She left out the fact that, in their haste to save her life, the elves had been unable to preserve her ability to bear children. Ash and Frerin would be the only ones she would ever have. She bore no animosity toward Thorin for that. Had everything gone perfectly, utterly flawless, and she'd had the boys in Erebor they still would have been far too big, her own body far too small. In all likelihood the outcome would have been little different, might have been worse, in fact, as the dwarves didn't have the benefit of centuries of experience with difficult births and medical techniques. Had she had them in Erebor she could have died so, in that respect at least, Thorin had done her a favor in a twisted sort of way.

"But if I had-"

"You didn't," Bilba cut in, "which makes any speculation simply that, speculation. Stop trying to blame yourself for everything, Thorin. It's greedy. I could have told you. I was in Mirkwood after all. What were you going to do? March on Thranduil to try and get at me?"
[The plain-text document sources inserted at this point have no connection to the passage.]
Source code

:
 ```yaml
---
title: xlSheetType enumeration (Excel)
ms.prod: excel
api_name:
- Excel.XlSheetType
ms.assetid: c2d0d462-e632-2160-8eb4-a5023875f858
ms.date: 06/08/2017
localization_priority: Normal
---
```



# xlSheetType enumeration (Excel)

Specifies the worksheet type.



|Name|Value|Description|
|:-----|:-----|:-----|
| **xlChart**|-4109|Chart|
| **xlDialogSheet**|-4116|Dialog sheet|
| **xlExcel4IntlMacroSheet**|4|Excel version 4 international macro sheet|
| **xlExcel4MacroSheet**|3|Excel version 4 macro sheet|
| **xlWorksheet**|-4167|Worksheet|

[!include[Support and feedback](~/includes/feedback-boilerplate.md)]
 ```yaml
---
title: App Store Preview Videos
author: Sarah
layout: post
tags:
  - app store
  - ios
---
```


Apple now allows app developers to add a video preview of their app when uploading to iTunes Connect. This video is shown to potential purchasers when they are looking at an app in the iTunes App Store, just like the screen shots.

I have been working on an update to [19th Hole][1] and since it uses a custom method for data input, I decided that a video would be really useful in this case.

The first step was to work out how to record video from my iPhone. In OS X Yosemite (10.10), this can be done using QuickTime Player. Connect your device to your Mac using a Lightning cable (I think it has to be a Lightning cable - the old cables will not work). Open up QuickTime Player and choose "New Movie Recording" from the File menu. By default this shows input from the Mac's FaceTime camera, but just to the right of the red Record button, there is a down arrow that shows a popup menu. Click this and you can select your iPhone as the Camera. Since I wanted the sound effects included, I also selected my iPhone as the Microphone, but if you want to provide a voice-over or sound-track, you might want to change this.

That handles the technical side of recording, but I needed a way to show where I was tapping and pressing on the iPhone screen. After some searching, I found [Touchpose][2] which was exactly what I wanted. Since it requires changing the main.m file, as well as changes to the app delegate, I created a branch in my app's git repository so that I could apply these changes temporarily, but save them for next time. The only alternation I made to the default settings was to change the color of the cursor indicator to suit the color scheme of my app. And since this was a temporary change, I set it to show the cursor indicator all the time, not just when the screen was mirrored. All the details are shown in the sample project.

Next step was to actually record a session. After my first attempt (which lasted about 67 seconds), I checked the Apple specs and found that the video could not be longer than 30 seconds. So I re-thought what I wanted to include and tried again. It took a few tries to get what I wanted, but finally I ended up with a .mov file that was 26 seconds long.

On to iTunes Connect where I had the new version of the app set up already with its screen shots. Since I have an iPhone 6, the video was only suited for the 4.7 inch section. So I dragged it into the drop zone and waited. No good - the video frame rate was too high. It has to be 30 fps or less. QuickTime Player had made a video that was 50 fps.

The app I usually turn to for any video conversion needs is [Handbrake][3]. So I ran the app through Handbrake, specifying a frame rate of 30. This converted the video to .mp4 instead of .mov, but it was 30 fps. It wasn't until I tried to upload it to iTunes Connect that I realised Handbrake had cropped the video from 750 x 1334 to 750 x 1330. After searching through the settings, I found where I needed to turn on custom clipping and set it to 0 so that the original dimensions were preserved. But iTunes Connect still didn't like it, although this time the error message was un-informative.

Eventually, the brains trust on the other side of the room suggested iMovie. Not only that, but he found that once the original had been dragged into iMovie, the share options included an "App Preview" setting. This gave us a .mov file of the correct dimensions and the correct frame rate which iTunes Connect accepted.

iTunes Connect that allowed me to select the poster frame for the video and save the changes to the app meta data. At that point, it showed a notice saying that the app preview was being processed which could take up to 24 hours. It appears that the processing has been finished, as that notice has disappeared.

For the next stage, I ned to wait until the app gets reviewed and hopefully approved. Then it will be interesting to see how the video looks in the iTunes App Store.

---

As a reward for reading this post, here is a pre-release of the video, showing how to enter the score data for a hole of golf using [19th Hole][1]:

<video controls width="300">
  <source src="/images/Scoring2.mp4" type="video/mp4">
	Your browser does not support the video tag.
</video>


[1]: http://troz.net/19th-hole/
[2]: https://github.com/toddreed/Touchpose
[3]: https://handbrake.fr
She'd actually feared exactly that at one time but, now, looking back on it with a clear and unclouded mind the entire thing seemed ludicrous. Yavanna, why hadn't she figured it out? So much could have been different.

She laughed suddenly, realizing she was repeating the exact words Thorin had said to her. He'd once told her they were a matched pair, she was beginning to see just how right he was.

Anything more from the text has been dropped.